▶ [Directions for this task] For the material below, output exactly the span from the line with "# 🎲 monopoly-clone-unity" to the line with "## 🎨 UI Features", including both, and nothing besides.
=== Begin Enclosure ===
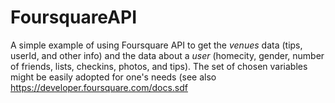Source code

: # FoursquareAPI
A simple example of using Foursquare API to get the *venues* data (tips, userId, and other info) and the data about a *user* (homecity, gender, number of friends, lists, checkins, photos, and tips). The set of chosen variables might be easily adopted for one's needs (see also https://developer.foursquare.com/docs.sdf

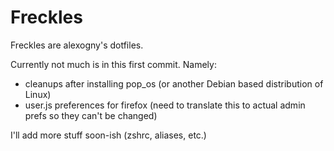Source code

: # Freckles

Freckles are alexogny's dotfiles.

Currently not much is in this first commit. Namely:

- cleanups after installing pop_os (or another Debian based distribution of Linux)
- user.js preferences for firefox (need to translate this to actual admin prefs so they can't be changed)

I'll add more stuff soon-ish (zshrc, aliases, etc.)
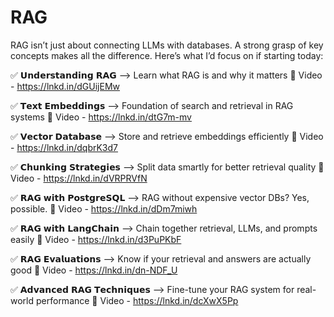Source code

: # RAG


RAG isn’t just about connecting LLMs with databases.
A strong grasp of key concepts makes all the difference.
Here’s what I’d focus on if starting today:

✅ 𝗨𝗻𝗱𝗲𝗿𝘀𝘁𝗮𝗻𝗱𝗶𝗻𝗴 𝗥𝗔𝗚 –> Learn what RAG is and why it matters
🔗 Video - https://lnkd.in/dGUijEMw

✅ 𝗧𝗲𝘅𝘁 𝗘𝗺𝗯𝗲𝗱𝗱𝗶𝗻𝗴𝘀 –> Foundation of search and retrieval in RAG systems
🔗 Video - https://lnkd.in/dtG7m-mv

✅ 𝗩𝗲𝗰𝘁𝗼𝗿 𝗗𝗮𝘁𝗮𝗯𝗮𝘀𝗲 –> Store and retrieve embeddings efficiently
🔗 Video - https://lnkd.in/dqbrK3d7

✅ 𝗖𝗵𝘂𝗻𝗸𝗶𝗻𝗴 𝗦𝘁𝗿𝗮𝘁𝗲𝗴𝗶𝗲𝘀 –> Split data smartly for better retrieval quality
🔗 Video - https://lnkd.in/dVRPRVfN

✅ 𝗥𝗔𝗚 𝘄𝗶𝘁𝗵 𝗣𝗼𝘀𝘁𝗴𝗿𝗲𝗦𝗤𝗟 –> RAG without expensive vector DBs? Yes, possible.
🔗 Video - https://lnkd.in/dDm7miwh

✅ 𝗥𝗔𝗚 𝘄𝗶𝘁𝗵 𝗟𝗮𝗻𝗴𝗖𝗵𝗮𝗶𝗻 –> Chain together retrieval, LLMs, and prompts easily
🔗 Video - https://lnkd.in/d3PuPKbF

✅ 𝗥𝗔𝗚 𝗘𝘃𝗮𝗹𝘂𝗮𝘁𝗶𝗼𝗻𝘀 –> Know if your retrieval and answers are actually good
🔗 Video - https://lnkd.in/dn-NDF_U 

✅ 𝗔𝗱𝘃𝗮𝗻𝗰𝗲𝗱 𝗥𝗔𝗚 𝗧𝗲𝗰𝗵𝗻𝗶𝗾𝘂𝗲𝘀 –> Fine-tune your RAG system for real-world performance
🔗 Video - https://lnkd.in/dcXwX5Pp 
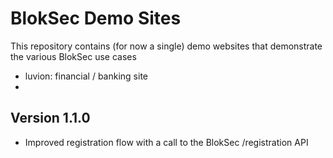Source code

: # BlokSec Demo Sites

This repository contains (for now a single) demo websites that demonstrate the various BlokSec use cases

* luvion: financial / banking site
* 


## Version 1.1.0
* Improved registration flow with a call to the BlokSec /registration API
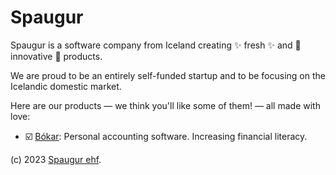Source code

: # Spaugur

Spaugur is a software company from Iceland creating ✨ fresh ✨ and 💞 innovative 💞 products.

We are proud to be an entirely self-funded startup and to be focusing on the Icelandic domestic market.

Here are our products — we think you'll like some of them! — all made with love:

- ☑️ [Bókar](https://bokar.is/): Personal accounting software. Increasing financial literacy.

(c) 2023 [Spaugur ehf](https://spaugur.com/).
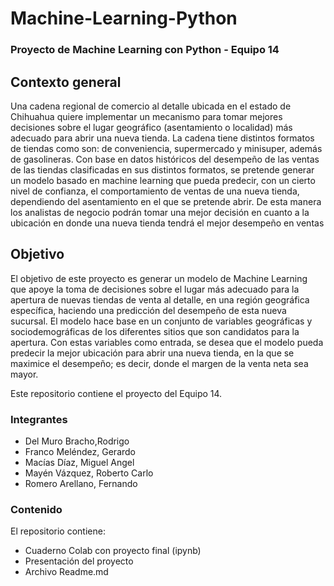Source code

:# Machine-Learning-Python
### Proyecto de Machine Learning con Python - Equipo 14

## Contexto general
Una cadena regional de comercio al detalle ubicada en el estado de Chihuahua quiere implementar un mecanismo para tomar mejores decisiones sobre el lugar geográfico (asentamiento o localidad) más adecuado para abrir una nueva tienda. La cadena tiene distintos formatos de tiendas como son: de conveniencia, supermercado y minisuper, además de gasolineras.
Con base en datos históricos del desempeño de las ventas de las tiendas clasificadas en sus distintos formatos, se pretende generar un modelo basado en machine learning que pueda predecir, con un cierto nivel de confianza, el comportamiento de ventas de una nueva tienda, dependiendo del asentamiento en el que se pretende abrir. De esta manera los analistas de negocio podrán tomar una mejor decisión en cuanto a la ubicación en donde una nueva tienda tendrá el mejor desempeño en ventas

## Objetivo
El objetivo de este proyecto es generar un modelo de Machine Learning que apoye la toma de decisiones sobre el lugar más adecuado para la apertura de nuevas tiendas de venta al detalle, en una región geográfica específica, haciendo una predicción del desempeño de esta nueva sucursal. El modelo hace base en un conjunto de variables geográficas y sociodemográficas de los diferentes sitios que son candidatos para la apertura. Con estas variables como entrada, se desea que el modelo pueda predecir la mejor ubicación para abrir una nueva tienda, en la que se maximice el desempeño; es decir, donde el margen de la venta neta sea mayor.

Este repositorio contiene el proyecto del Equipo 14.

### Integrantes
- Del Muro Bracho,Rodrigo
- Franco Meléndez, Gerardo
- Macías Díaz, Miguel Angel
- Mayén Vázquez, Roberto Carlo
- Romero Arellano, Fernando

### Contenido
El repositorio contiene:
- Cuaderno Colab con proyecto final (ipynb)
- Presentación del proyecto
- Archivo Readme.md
=== End Enclosure ===
=== Begin Enclosure ===
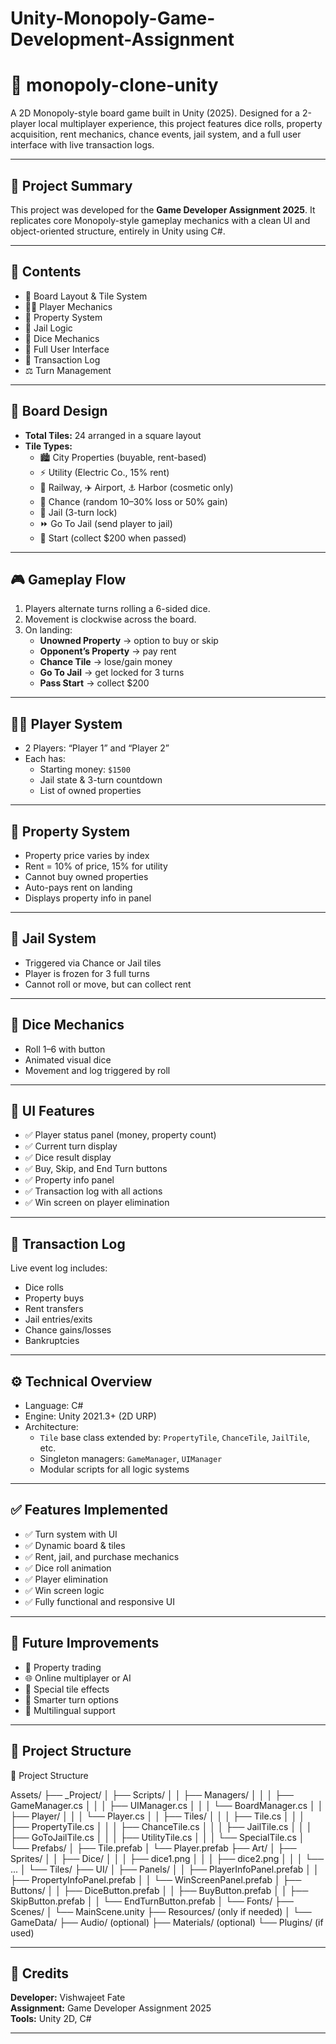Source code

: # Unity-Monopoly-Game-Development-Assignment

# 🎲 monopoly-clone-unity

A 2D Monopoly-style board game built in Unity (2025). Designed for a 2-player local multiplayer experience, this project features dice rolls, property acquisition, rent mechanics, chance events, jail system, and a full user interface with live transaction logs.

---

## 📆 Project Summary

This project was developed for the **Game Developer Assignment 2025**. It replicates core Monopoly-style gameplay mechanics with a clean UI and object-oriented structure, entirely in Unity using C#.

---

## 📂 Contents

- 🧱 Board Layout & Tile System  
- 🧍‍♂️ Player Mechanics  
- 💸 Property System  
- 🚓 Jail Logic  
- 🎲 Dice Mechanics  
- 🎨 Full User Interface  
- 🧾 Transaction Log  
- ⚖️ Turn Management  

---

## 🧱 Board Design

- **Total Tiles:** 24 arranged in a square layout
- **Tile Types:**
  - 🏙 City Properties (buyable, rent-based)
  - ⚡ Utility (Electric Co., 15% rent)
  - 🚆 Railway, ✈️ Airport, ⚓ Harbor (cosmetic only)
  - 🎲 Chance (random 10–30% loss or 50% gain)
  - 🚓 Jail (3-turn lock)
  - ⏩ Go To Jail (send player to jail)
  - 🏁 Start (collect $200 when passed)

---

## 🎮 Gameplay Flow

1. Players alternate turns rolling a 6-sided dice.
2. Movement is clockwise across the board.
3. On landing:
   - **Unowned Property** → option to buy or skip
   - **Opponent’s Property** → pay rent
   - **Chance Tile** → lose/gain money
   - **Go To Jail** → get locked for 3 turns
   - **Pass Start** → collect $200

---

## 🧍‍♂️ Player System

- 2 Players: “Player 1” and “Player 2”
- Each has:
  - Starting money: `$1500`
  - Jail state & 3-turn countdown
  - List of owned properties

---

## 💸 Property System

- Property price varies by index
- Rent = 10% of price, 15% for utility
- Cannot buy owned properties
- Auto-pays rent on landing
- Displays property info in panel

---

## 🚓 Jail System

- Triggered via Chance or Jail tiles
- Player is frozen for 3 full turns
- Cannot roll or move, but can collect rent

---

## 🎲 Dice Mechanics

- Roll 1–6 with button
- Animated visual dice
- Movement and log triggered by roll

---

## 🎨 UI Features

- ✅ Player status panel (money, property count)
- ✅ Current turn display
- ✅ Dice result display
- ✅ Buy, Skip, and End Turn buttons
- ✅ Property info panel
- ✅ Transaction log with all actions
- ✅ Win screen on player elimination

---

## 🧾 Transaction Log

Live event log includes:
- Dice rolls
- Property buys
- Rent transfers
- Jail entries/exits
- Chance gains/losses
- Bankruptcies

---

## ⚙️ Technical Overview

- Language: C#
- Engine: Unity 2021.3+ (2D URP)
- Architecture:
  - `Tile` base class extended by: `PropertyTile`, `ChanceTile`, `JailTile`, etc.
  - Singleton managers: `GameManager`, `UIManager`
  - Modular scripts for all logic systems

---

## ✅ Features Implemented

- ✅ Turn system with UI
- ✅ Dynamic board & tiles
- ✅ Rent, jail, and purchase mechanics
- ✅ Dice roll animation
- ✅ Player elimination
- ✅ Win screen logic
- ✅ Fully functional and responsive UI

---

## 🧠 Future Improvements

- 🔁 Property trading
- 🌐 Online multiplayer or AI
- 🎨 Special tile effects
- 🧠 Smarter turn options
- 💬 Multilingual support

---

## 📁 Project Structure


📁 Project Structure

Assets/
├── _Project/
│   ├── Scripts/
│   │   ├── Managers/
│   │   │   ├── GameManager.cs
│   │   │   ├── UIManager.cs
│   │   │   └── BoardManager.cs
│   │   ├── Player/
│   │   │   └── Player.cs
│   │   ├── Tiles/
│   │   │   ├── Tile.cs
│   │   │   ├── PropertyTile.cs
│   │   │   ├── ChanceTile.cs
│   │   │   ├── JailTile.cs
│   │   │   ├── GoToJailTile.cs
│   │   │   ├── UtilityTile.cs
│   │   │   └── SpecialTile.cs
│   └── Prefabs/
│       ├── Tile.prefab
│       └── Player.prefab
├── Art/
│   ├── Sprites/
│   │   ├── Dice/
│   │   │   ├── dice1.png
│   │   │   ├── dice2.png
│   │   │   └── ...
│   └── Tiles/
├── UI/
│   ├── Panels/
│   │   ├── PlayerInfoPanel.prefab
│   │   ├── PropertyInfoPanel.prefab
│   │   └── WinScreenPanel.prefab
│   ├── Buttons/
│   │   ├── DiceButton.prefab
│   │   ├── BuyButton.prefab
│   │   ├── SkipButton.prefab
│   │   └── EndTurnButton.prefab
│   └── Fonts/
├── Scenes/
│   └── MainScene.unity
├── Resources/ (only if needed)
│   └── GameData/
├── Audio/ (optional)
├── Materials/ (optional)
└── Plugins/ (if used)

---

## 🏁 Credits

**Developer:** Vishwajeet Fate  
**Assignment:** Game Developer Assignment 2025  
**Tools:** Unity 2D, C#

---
=== End Enclosure ===
▶ [Answer]
# 🎲 monopoly-clone-unity

A 2D Monopoly-style board game built in Unity (2025). Designed for a 2-player local multiplayer experience, this project features dice rolls, property acquisition, rent mechanics, chance events, jail system, and a full user interface with live transaction logs.

---

## 📆 Project Summary

This project was developed for the **Game Developer Assignment 2025**. It replicates core Monopoly-style gameplay mechanics with a clean UI and object-oriented structure, entirely in Unity using C#.

---

## 📂 Contents

- 🧱 Board Layout & Tile System  
- 🧍‍♂️ Player Mechanics  
- 💸 Property System  
- 🚓 Jail Logic  
- 🎲 Dice Mechanics  
- 🎨 Full User Interface  
- 🧾 Transaction Log  
- ⚖️ Turn Management  

---

## 🧱 Board Design

- **Total Tiles:** 24 arranged in a square layout
- **Tile Types:**
  - 🏙 City Properties (buyable, rent-based)
  - ⚡ Utility (Electric Co., 15% rent)
  - 🚆 Railway, ✈️ Airport, ⚓ Harbor (cosmetic only)
  - 🎲 Chance (random 10–30% loss or 50% gain)
  - 🚓 Jail (3-turn lock)
  - ⏩ Go To Jail (send player to jail)
  - 🏁 Start (collect $200 when passed)

---

## 🎮 Gameplay Flow

1. Players alternate turns rolling a 6-sided dice.
2. Movement is clockwise across the board.
3. On landing:
   - **Unowned Property** → option to buy or skip
   - **Opponent’s Property** → pay rent
   - **Chance Tile** → lose/gain money
   - **Go To Jail** → get locked for 3 turns
   - **Pass Start** → collect $200

---

## 🧍‍♂️ Player System

- 2 Players: “Player 1” and “Player 2”
- Each has:
  - Starting money: `$1500`
  - Jail state & 3-turn countdown
  - List of owned properties

---

## 💸 Property System

- Property price varies by index
- Rent = 10% of price, 15% for utility
- Cannot buy owned properties
- Auto-pays rent on landing
- Displays property info in panel

---

## 🚓 Jail System

- Triggered via Chance or Jail tiles
- Player is frozen for 3 full turns
- Cannot roll or move, but can collect rent

---

## 🎲 Dice Mechanics

- Roll 1–6 with button
- Animated visual dice
- Movement and log triggered by roll

---

## 🎨 UI Features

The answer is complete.